■ **Action item**
Beginning at the top of the material, repeat each line exactly, and stop once the line with "I'm here to" has been written.

■ **Entries provided**

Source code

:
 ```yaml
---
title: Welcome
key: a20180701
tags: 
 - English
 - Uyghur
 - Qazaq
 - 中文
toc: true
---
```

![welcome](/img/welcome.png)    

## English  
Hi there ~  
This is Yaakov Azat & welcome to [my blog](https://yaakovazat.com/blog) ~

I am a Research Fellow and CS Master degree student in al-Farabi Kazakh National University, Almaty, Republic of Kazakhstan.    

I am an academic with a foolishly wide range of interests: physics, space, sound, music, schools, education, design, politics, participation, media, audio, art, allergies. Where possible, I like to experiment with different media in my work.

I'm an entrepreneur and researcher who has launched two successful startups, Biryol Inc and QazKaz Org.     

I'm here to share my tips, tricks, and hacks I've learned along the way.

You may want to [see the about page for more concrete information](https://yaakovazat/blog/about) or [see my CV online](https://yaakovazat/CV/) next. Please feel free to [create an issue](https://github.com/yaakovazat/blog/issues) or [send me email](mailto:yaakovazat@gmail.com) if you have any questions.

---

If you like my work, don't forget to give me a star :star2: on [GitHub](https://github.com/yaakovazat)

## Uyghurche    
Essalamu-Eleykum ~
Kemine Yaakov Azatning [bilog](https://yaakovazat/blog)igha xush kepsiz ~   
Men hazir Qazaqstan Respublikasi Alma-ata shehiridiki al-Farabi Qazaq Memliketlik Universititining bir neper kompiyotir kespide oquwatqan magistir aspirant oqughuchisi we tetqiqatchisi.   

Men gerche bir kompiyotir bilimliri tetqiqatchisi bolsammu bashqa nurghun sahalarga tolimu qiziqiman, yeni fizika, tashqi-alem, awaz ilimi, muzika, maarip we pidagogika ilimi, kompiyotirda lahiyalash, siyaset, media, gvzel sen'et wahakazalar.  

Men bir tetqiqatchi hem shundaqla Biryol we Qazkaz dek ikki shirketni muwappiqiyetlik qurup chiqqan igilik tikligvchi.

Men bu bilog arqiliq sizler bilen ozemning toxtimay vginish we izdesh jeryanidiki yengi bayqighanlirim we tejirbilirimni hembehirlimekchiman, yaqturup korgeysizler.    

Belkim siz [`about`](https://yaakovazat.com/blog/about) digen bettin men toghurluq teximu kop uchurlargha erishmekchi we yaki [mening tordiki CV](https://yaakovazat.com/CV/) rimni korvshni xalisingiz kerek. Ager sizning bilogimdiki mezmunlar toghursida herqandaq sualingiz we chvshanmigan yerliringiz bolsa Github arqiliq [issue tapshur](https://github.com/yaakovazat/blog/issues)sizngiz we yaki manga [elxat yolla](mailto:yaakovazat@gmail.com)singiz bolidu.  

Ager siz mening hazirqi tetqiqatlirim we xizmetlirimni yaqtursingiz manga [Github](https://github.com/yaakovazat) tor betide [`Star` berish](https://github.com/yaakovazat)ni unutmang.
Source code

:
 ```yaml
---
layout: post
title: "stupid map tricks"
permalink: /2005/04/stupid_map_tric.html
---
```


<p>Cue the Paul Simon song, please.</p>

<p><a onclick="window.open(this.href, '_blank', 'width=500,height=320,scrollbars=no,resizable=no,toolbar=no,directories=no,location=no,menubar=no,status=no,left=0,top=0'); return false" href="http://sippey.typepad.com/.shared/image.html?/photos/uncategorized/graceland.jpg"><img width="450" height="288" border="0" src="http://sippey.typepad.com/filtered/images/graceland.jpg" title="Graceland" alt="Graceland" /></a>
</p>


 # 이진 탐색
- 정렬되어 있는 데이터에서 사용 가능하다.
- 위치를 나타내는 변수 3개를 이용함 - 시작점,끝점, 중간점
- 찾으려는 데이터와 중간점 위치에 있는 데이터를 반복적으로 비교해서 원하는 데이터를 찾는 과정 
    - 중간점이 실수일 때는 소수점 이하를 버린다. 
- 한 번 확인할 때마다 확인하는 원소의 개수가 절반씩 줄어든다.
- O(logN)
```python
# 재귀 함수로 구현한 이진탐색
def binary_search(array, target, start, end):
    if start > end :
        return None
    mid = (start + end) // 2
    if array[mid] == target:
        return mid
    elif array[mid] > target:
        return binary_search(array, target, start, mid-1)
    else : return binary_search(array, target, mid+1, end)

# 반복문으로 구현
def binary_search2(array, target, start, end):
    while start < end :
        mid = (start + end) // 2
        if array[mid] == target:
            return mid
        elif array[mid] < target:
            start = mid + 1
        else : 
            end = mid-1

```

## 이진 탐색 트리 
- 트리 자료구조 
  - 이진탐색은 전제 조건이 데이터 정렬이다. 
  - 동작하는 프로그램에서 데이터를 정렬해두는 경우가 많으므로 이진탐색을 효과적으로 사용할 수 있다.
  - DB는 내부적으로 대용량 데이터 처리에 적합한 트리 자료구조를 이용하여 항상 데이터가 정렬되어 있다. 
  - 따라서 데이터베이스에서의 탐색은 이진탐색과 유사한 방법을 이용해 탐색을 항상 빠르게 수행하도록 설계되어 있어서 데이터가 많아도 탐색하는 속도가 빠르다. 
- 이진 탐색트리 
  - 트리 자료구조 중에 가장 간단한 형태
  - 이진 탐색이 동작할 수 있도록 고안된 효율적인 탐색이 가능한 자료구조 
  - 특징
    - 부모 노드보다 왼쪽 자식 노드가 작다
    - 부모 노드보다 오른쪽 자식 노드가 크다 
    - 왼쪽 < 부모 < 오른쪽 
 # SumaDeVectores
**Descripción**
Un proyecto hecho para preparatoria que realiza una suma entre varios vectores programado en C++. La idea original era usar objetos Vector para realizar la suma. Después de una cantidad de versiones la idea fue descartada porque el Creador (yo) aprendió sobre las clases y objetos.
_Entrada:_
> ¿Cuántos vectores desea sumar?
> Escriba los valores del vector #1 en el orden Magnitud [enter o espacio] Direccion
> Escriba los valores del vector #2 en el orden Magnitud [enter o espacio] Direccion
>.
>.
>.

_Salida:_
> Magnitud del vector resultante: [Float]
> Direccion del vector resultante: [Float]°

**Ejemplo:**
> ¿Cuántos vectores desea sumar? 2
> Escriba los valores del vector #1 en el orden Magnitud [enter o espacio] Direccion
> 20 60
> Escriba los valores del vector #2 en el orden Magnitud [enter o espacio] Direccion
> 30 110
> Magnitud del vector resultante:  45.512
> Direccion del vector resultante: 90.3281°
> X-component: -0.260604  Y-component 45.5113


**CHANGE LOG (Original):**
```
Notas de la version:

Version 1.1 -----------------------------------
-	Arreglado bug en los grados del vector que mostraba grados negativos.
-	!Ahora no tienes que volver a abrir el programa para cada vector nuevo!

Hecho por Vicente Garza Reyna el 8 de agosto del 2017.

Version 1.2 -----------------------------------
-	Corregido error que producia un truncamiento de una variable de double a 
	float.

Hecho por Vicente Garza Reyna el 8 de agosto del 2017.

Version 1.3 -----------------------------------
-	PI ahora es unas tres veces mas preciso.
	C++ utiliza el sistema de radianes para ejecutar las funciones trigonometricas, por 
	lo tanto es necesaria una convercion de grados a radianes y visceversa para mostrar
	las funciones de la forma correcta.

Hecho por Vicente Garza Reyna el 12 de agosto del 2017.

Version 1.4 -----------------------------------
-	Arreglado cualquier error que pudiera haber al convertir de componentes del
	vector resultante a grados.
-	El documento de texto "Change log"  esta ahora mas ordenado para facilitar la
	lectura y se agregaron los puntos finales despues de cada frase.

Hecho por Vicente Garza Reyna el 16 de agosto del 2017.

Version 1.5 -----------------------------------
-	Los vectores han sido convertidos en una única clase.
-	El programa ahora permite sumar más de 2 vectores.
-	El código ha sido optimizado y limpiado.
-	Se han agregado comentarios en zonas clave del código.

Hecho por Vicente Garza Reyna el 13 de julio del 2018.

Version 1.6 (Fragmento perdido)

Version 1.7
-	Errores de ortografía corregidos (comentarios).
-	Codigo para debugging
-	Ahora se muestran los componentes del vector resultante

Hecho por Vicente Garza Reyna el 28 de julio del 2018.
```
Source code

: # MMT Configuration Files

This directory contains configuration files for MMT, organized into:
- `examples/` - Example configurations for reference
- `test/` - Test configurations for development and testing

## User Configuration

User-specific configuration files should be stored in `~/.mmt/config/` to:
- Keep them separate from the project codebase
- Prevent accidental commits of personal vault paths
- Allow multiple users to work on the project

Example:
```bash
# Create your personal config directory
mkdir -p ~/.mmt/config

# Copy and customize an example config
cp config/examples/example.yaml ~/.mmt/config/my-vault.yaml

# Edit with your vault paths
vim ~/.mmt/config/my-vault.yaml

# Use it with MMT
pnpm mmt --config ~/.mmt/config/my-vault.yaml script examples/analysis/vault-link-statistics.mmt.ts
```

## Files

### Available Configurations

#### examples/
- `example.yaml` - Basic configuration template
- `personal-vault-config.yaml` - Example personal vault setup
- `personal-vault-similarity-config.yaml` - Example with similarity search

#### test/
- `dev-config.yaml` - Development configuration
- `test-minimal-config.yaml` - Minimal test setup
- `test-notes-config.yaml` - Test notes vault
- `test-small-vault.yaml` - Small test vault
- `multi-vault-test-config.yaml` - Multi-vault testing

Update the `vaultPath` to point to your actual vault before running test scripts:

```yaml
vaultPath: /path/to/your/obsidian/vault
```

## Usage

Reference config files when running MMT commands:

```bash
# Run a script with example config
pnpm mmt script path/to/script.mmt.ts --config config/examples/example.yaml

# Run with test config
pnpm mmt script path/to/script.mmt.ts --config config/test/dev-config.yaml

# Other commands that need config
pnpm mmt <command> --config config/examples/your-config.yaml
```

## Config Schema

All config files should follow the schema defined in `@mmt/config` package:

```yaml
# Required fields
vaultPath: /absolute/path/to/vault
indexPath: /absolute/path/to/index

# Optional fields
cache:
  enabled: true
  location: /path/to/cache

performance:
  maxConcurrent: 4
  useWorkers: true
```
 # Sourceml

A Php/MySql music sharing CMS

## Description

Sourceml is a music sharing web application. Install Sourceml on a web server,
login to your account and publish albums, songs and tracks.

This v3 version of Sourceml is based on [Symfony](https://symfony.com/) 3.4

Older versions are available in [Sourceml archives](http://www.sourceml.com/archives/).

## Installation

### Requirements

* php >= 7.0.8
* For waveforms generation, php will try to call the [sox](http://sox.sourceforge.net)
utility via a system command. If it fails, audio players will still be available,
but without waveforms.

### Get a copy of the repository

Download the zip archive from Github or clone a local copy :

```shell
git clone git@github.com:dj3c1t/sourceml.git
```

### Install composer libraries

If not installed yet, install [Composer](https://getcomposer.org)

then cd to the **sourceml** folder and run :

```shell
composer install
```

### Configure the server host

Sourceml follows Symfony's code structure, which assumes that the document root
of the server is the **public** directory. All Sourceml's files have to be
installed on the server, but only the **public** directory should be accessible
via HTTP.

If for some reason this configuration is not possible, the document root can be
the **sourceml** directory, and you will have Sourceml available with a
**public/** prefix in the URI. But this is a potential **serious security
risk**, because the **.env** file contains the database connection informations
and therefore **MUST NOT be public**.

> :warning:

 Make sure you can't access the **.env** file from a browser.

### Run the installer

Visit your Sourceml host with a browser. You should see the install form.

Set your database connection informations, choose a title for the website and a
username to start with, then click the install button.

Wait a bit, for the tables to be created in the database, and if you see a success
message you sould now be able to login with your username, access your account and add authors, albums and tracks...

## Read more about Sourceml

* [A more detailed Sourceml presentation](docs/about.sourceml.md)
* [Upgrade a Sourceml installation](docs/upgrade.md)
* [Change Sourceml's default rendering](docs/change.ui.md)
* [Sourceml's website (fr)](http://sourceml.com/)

■ **Result of this exercise**
Source code

:
 ```yaml
---
title: Welcome
key: a20180701
tags: 
 - English
 - Uyghur
 - Qazaq
 - 中文
toc: true
---
```

![welcome](/img/welcome.png)    

## English  
Hi there ~  
This is Yaakov Azat & welcome to [my blog](https://yaakovazat.com/blog) ~

I am a Research Fellow and CS Master degree student in al-Farabi Kazakh National University, Almaty, Republic of Kazakhstan.    

I am an academic with a foolishly wide range of interests: physics, space, sound, music, schools, education, design, politics, participation, media, audio, art, allergies. Where possible, I like to experiment with different media in my work.

I'm an entrepreneur and researcher who has launched two successful startups, Biryol Inc and QazKaz Org.     

I'm here to share my tips, tricks, and hacks I've learned along the way.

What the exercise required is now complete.